### Records for the exercise
--

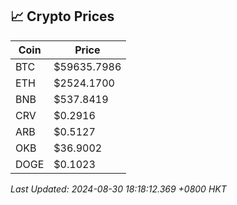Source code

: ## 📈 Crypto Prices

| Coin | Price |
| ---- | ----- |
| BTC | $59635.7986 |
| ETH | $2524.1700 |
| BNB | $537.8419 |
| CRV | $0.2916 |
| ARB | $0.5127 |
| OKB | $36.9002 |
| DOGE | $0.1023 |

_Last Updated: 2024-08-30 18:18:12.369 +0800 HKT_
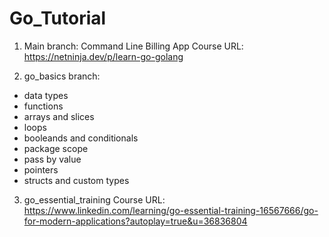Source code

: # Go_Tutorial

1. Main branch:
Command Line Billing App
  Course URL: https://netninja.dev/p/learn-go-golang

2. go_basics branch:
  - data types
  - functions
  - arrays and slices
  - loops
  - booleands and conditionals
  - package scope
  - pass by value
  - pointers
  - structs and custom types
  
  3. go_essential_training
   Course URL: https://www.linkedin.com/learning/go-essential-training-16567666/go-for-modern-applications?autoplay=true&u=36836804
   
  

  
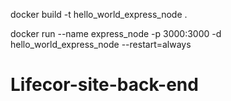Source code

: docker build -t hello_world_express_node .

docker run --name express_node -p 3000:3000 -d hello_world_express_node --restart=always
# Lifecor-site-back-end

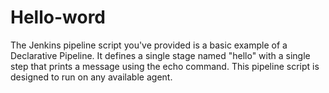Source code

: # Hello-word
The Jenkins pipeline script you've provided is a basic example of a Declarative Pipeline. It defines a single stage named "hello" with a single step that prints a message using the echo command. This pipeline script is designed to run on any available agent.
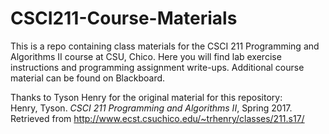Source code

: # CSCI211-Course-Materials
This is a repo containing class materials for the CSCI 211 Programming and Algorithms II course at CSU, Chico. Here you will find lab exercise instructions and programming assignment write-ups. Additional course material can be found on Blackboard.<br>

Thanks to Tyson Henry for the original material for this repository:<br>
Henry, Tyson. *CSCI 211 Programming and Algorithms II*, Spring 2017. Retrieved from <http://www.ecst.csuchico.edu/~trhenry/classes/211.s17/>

--

Word for word, restate the lines from the one containing "# Lifecor-site-back-end" through the end of the entries. Do not include pictures.

# Lifecor-site-back-end

Source code

: # Hello-word
The Jenkins pipeline script you've provided is a basic example of a Declarative Pipeline. It defines a single stage named "hello" with a single step that prints a message using the echo command. This pipeline script is designed to run on any available agent.
Source code

: # CSCI211-Course-Materials
This is a repo containing class materials for the CSCI 211 Programming and Algorithms II course at CSU, Chico. Here you will find lab exercise instructions and programming assignment write-ups. Additional course material can be found on Blackboard.<br>

Thanks to Tyson Henry for the original material for this repository:<br>
Henry, Tyson. *CSCI 211 Programming and Algorithms II*, Spring 2017. Retrieved from <http://www.ecst.csuchico.edu/~trhenry/classes/211.s17/>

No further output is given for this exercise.